Task directions:
A faithful copy without images is required: write out all the records exactly.

(Document images with source code)
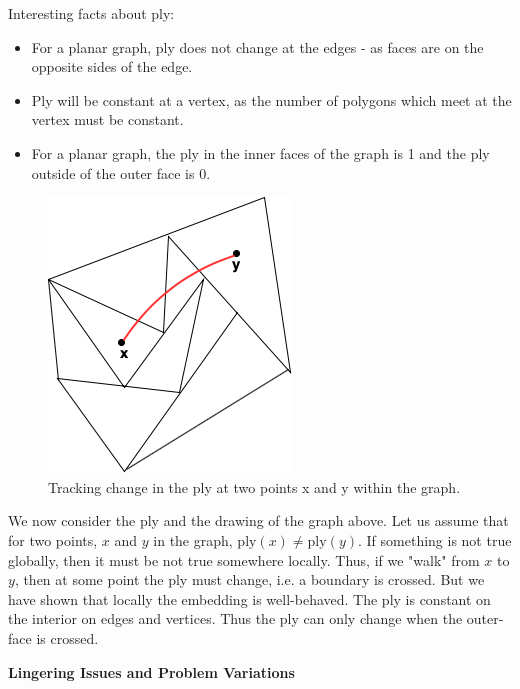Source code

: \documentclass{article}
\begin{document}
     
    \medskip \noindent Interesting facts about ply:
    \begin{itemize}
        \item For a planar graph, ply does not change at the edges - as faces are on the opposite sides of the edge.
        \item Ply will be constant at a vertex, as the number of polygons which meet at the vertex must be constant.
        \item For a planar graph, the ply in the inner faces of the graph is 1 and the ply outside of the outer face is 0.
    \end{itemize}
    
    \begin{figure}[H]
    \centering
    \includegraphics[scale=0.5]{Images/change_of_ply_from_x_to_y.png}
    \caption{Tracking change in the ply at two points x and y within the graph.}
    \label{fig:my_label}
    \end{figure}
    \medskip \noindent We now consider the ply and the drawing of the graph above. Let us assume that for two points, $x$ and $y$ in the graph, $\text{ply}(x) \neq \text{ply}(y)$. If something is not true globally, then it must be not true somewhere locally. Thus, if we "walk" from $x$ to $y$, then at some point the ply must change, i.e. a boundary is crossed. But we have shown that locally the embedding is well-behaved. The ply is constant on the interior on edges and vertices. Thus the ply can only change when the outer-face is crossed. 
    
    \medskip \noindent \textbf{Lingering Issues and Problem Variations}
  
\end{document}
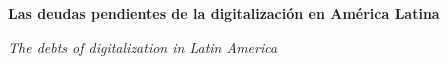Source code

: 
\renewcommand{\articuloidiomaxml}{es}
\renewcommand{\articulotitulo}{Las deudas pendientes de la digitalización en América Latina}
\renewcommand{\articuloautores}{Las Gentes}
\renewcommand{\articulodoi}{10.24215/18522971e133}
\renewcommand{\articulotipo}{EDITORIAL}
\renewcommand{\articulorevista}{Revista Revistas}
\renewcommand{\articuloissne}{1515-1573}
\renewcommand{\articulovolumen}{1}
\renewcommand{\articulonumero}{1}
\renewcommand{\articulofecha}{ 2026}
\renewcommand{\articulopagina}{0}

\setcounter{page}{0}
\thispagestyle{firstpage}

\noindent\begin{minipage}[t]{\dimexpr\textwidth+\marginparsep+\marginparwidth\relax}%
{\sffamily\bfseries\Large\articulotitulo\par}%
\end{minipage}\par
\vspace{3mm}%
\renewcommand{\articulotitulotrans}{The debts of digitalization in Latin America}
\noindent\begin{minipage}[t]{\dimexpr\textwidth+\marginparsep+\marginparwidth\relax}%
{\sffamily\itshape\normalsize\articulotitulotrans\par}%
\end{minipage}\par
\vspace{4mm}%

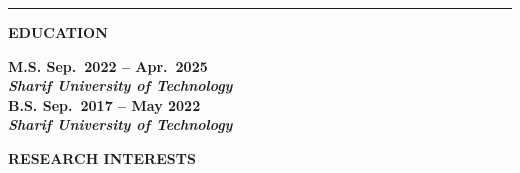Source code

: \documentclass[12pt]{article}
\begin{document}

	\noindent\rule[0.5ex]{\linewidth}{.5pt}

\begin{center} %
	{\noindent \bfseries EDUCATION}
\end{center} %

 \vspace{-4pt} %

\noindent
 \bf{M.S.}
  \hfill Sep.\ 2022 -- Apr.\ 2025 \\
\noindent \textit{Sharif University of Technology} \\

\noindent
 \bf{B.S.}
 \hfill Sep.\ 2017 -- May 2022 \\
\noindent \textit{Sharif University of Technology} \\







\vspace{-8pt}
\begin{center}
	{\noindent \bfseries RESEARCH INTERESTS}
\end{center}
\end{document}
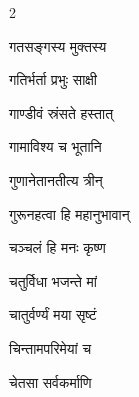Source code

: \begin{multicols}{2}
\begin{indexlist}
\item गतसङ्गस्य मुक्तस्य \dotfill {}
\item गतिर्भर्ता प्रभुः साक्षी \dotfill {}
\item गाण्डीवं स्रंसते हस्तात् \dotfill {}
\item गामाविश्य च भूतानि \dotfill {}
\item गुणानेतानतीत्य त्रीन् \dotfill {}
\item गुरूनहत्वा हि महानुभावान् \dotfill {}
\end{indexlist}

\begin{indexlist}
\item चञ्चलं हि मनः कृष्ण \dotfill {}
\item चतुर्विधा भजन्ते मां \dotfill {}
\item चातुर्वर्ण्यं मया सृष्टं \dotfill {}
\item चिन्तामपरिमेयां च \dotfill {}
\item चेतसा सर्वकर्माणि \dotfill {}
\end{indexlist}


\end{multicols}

Task output:
Source code

: \documentclass{article}
\begin{document}
     
    \medskip \noindent Interesting facts about ply:
    \begin{itemize}
        \item For a planar graph, ply does not change at the edges - as faces are on the opposite sides of the edge.
        \item Ply will be constant at a vertex, as the number of polygons which meet at the vertex must be constant.
        \item For a planar graph, the ply in the inner faces of the graph is 1 and the ply outside of the outer face is 0.
    \end{itemize}
    
    \begin{figure}[H]
    \centering
    \includegraphics[scale=0.5]{Images/change_of_ply_from_x_to_y.png}
    \caption{Tracking change in the ply at two points x and y within the graph.}
    \label{fig:my_label}
    \end{figure}
    \medskip \noindent We now consider the ply and the drawing of the graph above. Let us assume that for two points, $x$ and $y$ in the graph, $\text{ply}(x) \neq \text{ply}(y)$. If something is not true globally, then it must be not true somewhere locally. Thus, if we "walk" from $x$ to $y$, then at some point the ply must change, i.e. a boundary is crossed. But we have shown that locally the embedding is well-behaved. The ply is constant on the interior on edges and vertices. Thus the ply can only change when the outer-face is crossed. 
    
    \medskip \noindent \textbf{Lingering Issues and Problem Variations}
  
\end{document}
Source code

: 
\renewcommand{\articuloidiomaxml}{es}
\renewcommand{\articulotitulo}{Las deudas pendientes de la digitalización en América Latina}
\renewcommand{\articuloautores}{Las Gentes}
\renewcommand{\articulodoi}{10.24215/18522971e133}
\renewcommand{\articulotipo}{EDITORIAL}
\renewcommand{\articulorevista}{Revista Revistas}
\renewcommand{\articuloissne}{1515-1573}
\renewcommand{\articulovolumen}{1}
\renewcommand{\articulonumero}{1}
\renewcommand{\articulofecha}{ 2026}
\renewcommand{\articulopagina}{0}

\setcounter{page}{0}
\thispagestyle{firstpage}

\noindent\begin{minipage}[t]{\dimexpr\textwidth+\marginparsep+\marginparwidth\relax}%
{\sffamily\bfseries\Large\articulotitulo\par}%
\end{minipage}\par
\vspace{3mm}%
\renewcommand{\articulotitulotrans}{The debts of digitalization in Latin America}
\noindent\begin{minipage}[t]{\dimexpr\textwidth+\marginparsep+\marginparwidth\relax}%
{\sffamily\itshape\normalsize\articulotitulotrans\par}%
\end{minipage}\par
\vspace{4mm}%

Source code

: \documentclass[12pt]{article}
\begin{document}

	\noindent\rule[0.5ex]{\linewidth}{.5pt}

\begin{center} %
	{\noindent \bfseries EDUCATION}
\end{center} %

 \vspace{-4pt} %

\noindent
 \bf{M.S.}
  \hfill Sep.\ 2022 -- Apr.\ 2025 \\
\noindent \textit{Sharif University of Technology} \\

\noindent
 \bf{B.S.}
 \hfill Sep.\ 2017 -- May 2022 \\
\noindent \textit{Sharif University of Technology} \\







\vspace{-8pt}
\begin{center}
	{\noindent \bfseries RESEARCH INTERESTS}
\end{center}
\end{document}
Source code

: \begin{multicols}{2}
\begin{indexlist}
\item गतसङ्गस्य मुक्तस्य \dotfill {}
\item गतिर्भर्ता प्रभुः साक्षी \dotfill {}
\item गाण्डीवं स्रंसते हस्तात् \dotfill {}
\item गामाविश्य च भूतानि \dotfill {}
\item गुणानेतानतीत्य त्रीन् \dotfill {}
\item गुरूनहत्वा हि महानुभावान् \dotfill {}
\end{indexlist}

\begin{indexlist}
\item चञ्चलं हि मनः कृष्ण \dotfill {}
\item चतुर्विधा भजन्ते मां \dotfill {}
\item चातुर्वर्ण्यं मया सृष्टं \dotfill {}
\item चिन्तामपरिमेयां च \dotfill {}
\item चेतसा सर्वकर्माणि \dotfill {}
\end{indexlist}


\end{multicols}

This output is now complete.